Candle in the Attic Window(34)



“Really?” I asked. I was about to ask him more when we reached the crest of the hill we were climbing. The road widened and, just at that moment, a ray of sun burst through the clouds overhead. The house could now be seen suddenly rising, dominating the next ridge over, in all its flamboyant, old-fashioned splendor.

As we approached, it loomed higher and higher, the light glinting off the gingerbread scrollwork that framed the huge front third-story gable. I pulled up into its curving driveway, got out of the car and let my eyes wander – below the trim of the gable, in shadow, the arch of a balcony pointed yet higher to the great tower, half-impaled by the slant to its right, and the cast-iron finialed crest of the main hip roof behind it. And yet above that, thrust to the sky, the three major chimneys – the tallest one crowned with a wired, glass-balled spire that was meant to catch lightning, my new memory prompted – added their own bursting streaks of colour. An almost blood-coloured patterned-brick red, when the sun struck full on it, that, in the jumbled gray and white of friezes and rails of the building below them, was matched alone by the stained-glass red of the tower’s downward-spiraling ovals.

I walked, as if in a dream, to the house – apparently long-repressed memories came back of the tower windows lighting a second and third-story staircase before it curved backward up into the attic. Others of diamond-panes in the front parlour. I scarcely noticed Larabie’s presence until we stood on the broad front veranda.

“You’ll notice we kept the property up for you, Mr. Parrish,” the lawyer said. “Painted it most recently only last summer, in fact.” He pulled a notebook out of his pocket, along with a large, old-fashioned iron key. “You’ll notice we nailed up the lower-floor windows with furring strips – this far from town, why take any chances? – but, once we’re inside, the smaller fireplaces you’ll see sealed off were boarded up in your grandfather’s time. After they put in the central gas heating.”

I nodded dumbly. Yes. I remembered. One of the lesser, back-left chimneys went down to the basement. I watched as he twisted the key in the door, only half-noticing that it opened with hardly a squeak. I smelled the fresh oil – they had, apparently, kept up the inside as well as the outside – not just of hinges, but of the darkly polished woodwork that surrounded us as we stepped into the shallow, box-like reception hall.

“Just a moment, now, Mr. Parrish.” Larabie spoke in almost a whisper. He handed me the first of the keys then produced a second. He twisted it in a smaller lock, across from the entrance we had just come through, then pushed back the double sliding doors that opened the wall to the huge, oak-paneled, main staircase hall.

“Your mother went with this house, Mr. Parrish,” Larabie said, as he stood aside to let me look. To try to remember. Second only in size to the large formal dining room, the hall, with its stairs angling up to the right and around the back wall, was the dominant feature of the first floor. “Your mother was frail, white-skinned and slender, with pale-blonde hair,” the attorney continued. “There were times when she would descend, the white of her clothes standing out, as well, from the dark wood around her, and look the perfect Victorian lady. Times when I’d come here on legal business ....”

I nodded. I saw. I remembered my mother on that staircase, saw in her now, in retrospect, the thin, almost-sickly Romantic ideal that would have held sway, not so much in her time here, but generations before when the house had been first constructed. I longed now to climb the stairs – now I remembered how she would pause at the corner landing, letting me dash to her so we could go to the main hall together. But first, I had to know something more.

I turned to Larabie.

“You told me, just before we came to the top of the cliff, that my father was murdered. But not my mother ....”

“No, Mr. Parrish. She was the one who called the police – I think I may have said that, already – but, when they arrived here, they came through the sliding doors, just as we did, and the only person they found in the hall was you. You told them your mother had gone away. That was all you would tell them. But when they asked you about your father, you pointed, silently, to the rear archway that leads to the kitchen.”

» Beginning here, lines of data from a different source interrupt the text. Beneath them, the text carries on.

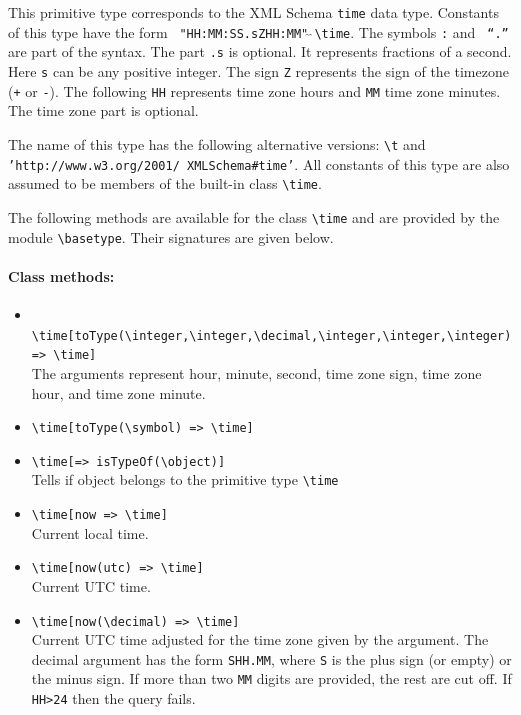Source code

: \documentclass[11pt]{article}
\newcommand{\bs}{\textbackslash}
\begin{document}
\index{datatype!\bs{}time}
This primitive type corresponds to the XML Schema {\tt time} data type.
Constants of this type have the form {\tt
  "HH:MM:SS.sZHH:MM"$\hat{~}\hat{~}$\bs{}time}.  The symbols {\tt :} and {\tt
  ``.''}  are part of the syntax. The part {\tt .s} is optional. It represents
fractions of a second. Here {\tt s} can be any positive integer. The sign
{\tt Z} represents the sign of the timezone ({\tt +} or {\tt -}). The
following {\tt HH} represents time zone hours and {\tt MM} time zone
minutes. The time zone part is optional.


\index{class!\bs{}time}
The name of this type has the following alternative versions:
{\tt \bs{}t} and  {\tt 'http://www.w3.org/2001/ XMLSchema\#time'}. 
All constants of this type are also assumed to be members of the built-in
class {\tt \bs{}time}. 

The following methods are available for the class {\tt \bs{}time} and are
provided by the module {\tt \bs{}basetype}.  Their signatures are given below.
\paragraph{Class methods:}
\begin{itemize}
\item {\tt
    \bs{}time[toType(\bs{}integer,\bs{}integer,\bs{}decimal,\bs{}integer,\bs{}integer,\bs{}integer)
    => \bs{}time]}
  \\
  The arguments represent hour, minute, second, time zone sign, time
  zone hour, and time zone minute.
\item {\tt \bs{}time[toType(\bs{}symbol) => \bs{}time]}
\item {\tt \bs{}time[=> isTypeOf(\bs{}object)]}
  \\
  Tells if object belongs to the primitive type {\tt \bs{}time}  
\item \texttt{\bs{}time[now => \bs{}time]} \\
  Current local time.
\item \texttt{\bs{}time[now(utc) => \bs{}time]} \\
  Current UTC time.
\item \texttt{\bs{}time[now(\bs{}decimal) => \bs{}time]} \\
  Current UTC time adjusted for the time zone given by the
  argument.
  The decimal argument has the form \texttt{SHH.MM}, where \texttt{S} is
  the plus sign (or empty) or the minus sign.
  If more than two \texttt{MM} digits are provided, the rest are cut off.
  If \texttt{HH>24} then the query fails. 
\end{itemize}
\end{document}
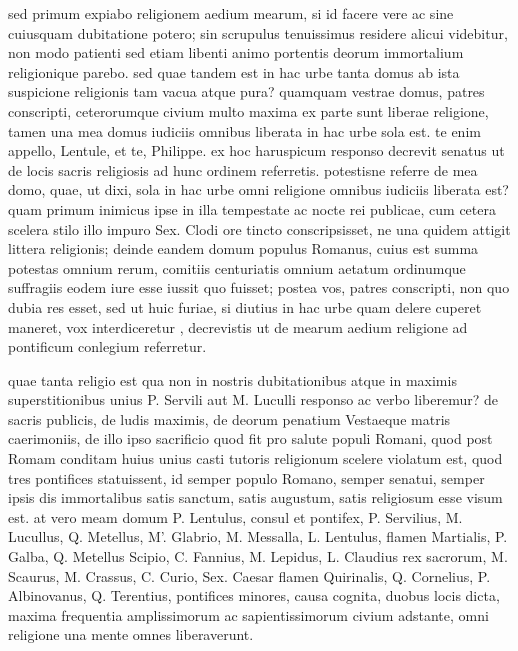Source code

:  sed primum expiabo religionem aedium mearum, si id facere vere ac sine cuiusquam dubitatione potero; sin scrupulus tenuissimus residere alicui videbitur, non modo patienti sed etiam libenti animo portentis deorum immortalium religionique parebo. sed quae tandem est in hac urbe tanta domus ab ista suspicione religionis tam vacua atque pura? quamquam vestrae domus, patres conscripti, ceterorumque civium multo maxima ex parte sunt liberae religione, tamen una mea domus iudiciis omnibus liberata in hac urbe sola est. te enim appello, Lentule, et te, Philippe. ex hoc haruspicum responso decrevit senatus ut de locis sacris religiosis ad hunc ordinem referretis. potestisne referre de mea domo, quae, ut dixi, sola in hac urbe omni religione omnibus iudiciis liberata est? quam primum inimicus ipse in illa tempestate ac nocte rei publicae, cum cetera scelera stilo illo impuro Sex. Clodi ore tincto conscripsisset, ne una quidem attigit littera religionis; deinde eandem domum populus Romanus, cuius est summa potestas omnium rerum, comitiis centuriatis omnium aetatum ordinumque suffragiis eodem iure esse iussit quo fuisset; postea vos, patres conscripti, non quo dubia res esset, sed ut huic furiae, si diutius in hac urbe quam delere cuperet maneret, vox interdiceretur , decrevistis ut de mearum aedium religione ad pontificum conlegium referretur.

 quae tanta religio est qua non in nostris dubitationibus atque in maximis superstitionibus unius P. Servili aut M. Luculli responso ac verbo liberemur? de sacris publicis, de ludis maximis, de deorum penatium Vestaeque matris caerimoniis, de illo ipso sacrificio quod fit pro salute populi Romani, quod post Romam conditam huius unius casti tutoris religionum scelere violatum est, quod tres pontifices statuissent, id semper populo Romano, semper senatui, semper ipsis dis immortalibus satis sanctum, satis augustum, satis religiosum esse visum est. at vero meam domum P. Lentulus, consul et pontifex, P. Servilius, M. Lucullus, Q. Metellus, M'. Glabrio, M. Messalla, L. Lentulus, flamen Martialis, P. Galba, Q. Metellus Scipio, C. Fannius, M. Lepidus, L. Claudius rex sacrorum, M. Scaurus, M. Crassus, C. Curio, Sex. Caesar flamen Quirinalis, Q. Cornelius, P. Albinovanus, Q. Terentius, pontifices minores, causa cognita, duobus locis dicta, maxima frequentia amplissimorum ac sapientissimorum civium adstante, omni religione una mente omnes liberaverunt.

More memory came back – the memory of blood. Of wanting to forget what I ....

“Under the circumstances,” I heard the attorney continue, as if at a distance, “no one blamed your mother. For leaving you that way. She must have been so horribly frightened – and she did keep her wits about her long enough to make sure help came. She had always been such a frail woman ....”

Incongruously, I thought of my wife, then – fragile and pale. The bride I would send for who, people might say, would fit comfortably in with this house, as well. Then – stark contrast – of yet another detail I suddenly found I remembered. My father had been murdered in the kitchen, had almost staggered out past the pantry, past the back stairs and into the service hall, when he had fallen.

An axe in his back.

I must have begun to look Victorian-pale, myself. I felt the attorney’s hand on my shoulder. Now I remembered the men in uniform, blood being cleaned up in the kitchen later by neighbours, my own panic at missing my mother. My wondering when I would see her come down the main staircase again.

“Mr. Parrish?” Larabie’s voice was very low. “Mr. Parrish – perhaps you’d like to come out for some fresh air?”